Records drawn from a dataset
════════════════════
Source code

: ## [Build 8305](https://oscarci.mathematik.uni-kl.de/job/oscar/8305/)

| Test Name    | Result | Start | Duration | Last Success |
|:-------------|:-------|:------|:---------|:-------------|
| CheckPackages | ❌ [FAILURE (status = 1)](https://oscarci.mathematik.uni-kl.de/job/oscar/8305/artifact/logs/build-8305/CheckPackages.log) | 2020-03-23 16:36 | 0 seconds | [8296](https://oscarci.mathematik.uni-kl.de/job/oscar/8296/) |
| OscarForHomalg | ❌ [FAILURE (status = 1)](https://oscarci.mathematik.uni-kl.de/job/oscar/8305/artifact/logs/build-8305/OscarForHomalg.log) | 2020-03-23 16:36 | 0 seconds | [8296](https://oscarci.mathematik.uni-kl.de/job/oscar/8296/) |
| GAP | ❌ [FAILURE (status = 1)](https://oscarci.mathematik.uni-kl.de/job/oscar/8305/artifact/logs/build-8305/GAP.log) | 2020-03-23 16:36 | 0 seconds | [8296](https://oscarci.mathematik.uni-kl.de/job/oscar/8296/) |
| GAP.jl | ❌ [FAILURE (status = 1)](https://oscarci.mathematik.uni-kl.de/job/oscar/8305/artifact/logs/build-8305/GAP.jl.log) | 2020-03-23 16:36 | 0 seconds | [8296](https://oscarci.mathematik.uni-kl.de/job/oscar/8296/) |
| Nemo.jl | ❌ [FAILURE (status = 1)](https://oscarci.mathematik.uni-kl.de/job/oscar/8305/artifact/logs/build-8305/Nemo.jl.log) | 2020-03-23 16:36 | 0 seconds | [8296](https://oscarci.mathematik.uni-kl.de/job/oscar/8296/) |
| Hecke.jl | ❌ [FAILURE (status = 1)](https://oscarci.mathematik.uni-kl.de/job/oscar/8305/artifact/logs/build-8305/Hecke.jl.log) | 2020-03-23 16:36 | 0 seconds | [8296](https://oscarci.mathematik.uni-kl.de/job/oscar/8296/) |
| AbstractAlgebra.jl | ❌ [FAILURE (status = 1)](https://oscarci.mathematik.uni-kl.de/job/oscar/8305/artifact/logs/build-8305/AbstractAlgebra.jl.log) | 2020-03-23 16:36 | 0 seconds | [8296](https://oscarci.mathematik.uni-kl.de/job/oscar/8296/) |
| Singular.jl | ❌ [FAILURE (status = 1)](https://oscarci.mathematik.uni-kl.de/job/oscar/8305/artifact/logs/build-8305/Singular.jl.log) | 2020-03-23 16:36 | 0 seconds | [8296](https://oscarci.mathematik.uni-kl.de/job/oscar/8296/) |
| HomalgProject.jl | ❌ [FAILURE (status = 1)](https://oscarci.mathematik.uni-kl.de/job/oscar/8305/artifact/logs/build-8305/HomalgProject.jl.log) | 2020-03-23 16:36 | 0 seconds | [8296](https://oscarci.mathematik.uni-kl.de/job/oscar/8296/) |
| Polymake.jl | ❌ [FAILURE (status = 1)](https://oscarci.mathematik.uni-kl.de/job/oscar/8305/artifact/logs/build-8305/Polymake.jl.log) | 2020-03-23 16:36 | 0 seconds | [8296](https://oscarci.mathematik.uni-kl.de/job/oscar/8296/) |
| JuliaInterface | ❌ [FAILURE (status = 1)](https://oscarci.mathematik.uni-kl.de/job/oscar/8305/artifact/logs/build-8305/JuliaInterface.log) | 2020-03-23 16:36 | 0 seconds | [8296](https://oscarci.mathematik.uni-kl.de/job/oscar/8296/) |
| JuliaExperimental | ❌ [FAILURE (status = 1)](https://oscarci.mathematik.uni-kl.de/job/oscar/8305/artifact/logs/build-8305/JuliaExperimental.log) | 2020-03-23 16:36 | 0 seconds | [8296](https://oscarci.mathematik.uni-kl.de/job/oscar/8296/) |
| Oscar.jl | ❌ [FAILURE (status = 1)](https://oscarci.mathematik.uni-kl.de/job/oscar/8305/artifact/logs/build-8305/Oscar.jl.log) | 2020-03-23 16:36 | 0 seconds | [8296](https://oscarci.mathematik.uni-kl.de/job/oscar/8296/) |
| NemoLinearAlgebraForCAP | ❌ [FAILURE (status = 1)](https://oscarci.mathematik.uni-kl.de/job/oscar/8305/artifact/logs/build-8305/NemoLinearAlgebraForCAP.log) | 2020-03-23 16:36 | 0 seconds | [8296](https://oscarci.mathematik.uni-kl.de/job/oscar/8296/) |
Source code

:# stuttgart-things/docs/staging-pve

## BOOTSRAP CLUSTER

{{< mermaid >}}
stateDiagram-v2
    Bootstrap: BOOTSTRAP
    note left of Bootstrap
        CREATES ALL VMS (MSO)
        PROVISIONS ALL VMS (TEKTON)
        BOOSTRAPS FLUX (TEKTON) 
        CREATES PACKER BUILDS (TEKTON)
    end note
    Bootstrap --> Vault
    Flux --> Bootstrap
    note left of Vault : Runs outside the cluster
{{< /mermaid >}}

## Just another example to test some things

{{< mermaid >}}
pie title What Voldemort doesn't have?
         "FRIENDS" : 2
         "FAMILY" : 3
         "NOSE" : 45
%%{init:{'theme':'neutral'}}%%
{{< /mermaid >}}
════════════════════
What is needed is a word-for-word copy of the records.

- **YOUR SOLUTION**:
Source code

: ## [Build 8305](https://oscarci.mathematik.uni-kl.de/job/oscar/8305/)

| Test Name    | Result | Start | Duration | Last Success |
|:-------------|:-------|:------|:---------|:-------------|
| CheckPackages | ❌ [FAILURE (status = 1)](https://oscarci.mathematik.uni-kl.de/job/oscar/8305/artifact/logs/build-8305/CheckPackages.log) | 2020-03-23 16:36 | 0 seconds | [8296](https://oscarci.mathematik.uni-kl.de/job/oscar/8296/) |
| OscarForHomalg | ❌ [FAILURE (status = 1)](https://oscarci.mathematik.uni-kl.de/job/oscar/8305/artifact/logs/build-8305/OscarForHomalg.log) | 2020-03-23 16:36 | 0 seconds | [8296](https://oscarci.mathematik.uni-kl.de/job/oscar/8296/) |
| GAP | ❌ [FAILURE (status = 1)](https://oscarci.mathematik.uni-kl.de/job/oscar/8305/artifact/logs/build-8305/GAP.log) | 2020-03-23 16:36 | 0 seconds | [8296](https://oscarci.mathematik.uni-kl.de/job/oscar/8296/) |
| GAP.jl | ❌ [FAILURE (status = 1)](https://oscarci.mathematik.uni-kl.de/job/oscar/8305/artifact/logs/build-8305/GAP.jl.log) | 2020-03-23 16:36 | 0 seconds | [8296](https://oscarci.mathematik.uni-kl.de/job/oscar/8296/) |
| Nemo.jl | ❌ [FAILURE (status = 1)](https://oscarci.mathematik.uni-kl.de/job/oscar/8305/artifact/logs/build-8305/Nemo.jl.log) | 2020-03-23 16:36 | 0 seconds | [8296](https://oscarci.mathematik.uni-kl.de/job/oscar/8296/) |
| Hecke.jl | ❌ [FAILURE (status = 1)](https://oscarci.mathematik.uni-kl.de/job/oscar/8305/artifact/logs/build-8305/Hecke.jl.log) | 2020-03-23 16:36 | 0 seconds | [8296](https://oscarci.mathematik.uni-kl.de/job/oscar/8296/) |
| AbstractAlgebra.jl | ❌ [FAILURE (status = 1)](https://oscarci.mathematik.uni-kl.de/job/oscar/8305/artifact/logs/build-8305/AbstractAlgebra.jl.log) | 2020-03-23 16:36 | 0 seconds | [8296](https://oscarci.mathematik.uni-kl.de/job/oscar/8296/) |
| Singular.jl | ❌ [FAILURE (status = 1)](https://oscarci.mathematik.uni-kl.de/job/oscar/8305/artifact/logs/build-8305/Singular.jl.log) | 2020-03-23 16:36 | 0 seconds | [8296](https://oscarci.mathematik.uni-kl.de/job/oscar/8296/) |
| HomalgProject.jl | ❌ [FAILURE (status = 1)](https://oscarci.mathematik.uni-kl.de/job/oscar/8305/artifact/logs/build-8305/HomalgProject.jl.log) | 2020-03-23 16:36 | 0 seconds | [8296](https://oscarci.mathematik.uni-kl.de/job/oscar/8296/) |
| Polymake.jl | ❌ [FAILURE (status = 1)](https://oscarci.mathematik.uni-kl.de/job/oscar/8305/artifact/logs/build-8305/Polymake.jl.log) | 2020-03-23 16:36 | 0 seconds | [8296](https://oscarci.mathematik.uni-kl.de/job/oscar/8296/) |
| JuliaInterface | ❌ [FAILURE (status = 1)](https://oscarci.mathematik.uni-kl.de/job/oscar/8305/artifact/logs/build-8305/JuliaInterface.log) | 2020-03-23 16:36 | 0 seconds | [8296](https://oscarci.mathematik.uni-kl.de/job/oscar/8296/) |
| JuliaExperimental | ❌ [FAILURE (status = 1)](https://oscarci.mathematik.uni-kl.de/job/oscar/8305/artifact/logs/build-8305/JuliaExperimental.log) | 2020-03-23 16:36 | 0 seconds | [8296](https://oscarci.mathematik.uni-kl.de/job/oscar/8296/) |
| Oscar.jl | ❌ [FAILURE (status = 1)](https://oscarci.mathematik.uni-kl.de/job/oscar/8305/artifact/logs/build-8305/Oscar.jl.log) | 2020-03-23 16:36 | 0 seconds | [8296](https://oscarci.mathematik.uni-kl.de/job/oscar/8296/) |
| NemoLinearAlgebraForCAP | ❌ [FAILURE (status = 1)](https://oscarci.mathematik.uni-kl.de/job/oscar/8305/artifact/logs/build-8305/NemoLinearAlgebraForCAP.log) | 2020-03-23 16:36 | 0 seconds | [8296](https://oscarci.mathematik.uni-kl.de/job/oscar/8296/) |
Source code

:# stuttgart-things/docs/staging-pve

## BOOTSRAP CLUSTER

{{< mermaid >}}
stateDiagram-v2
    Bootstrap: BOOTSTRAP
    note left of Bootstrap
        CREATES ALL VMS (MSO)
        PROVISIONS ALL VMS (TEKTON)
        BOOSTRAPS FLUX (TEKTON) 
        CREATES PACKER BUILDS (TEKTON)
    end note
    Bootstrap --> Vault
    Flux --> Bootstrap
    note left of Vault : Runs outside the cluster
{{< /mermaid >}}

## Just another example to test some things

{{< mermaid >}}
pie title What Voldemort doesn't have?
         "FRIENDS" : 2
         "FAMILY" : 3
         "NOSE" : 45
%%{init:{'theme':'neutral'}}%%
{{< /mermaid >}}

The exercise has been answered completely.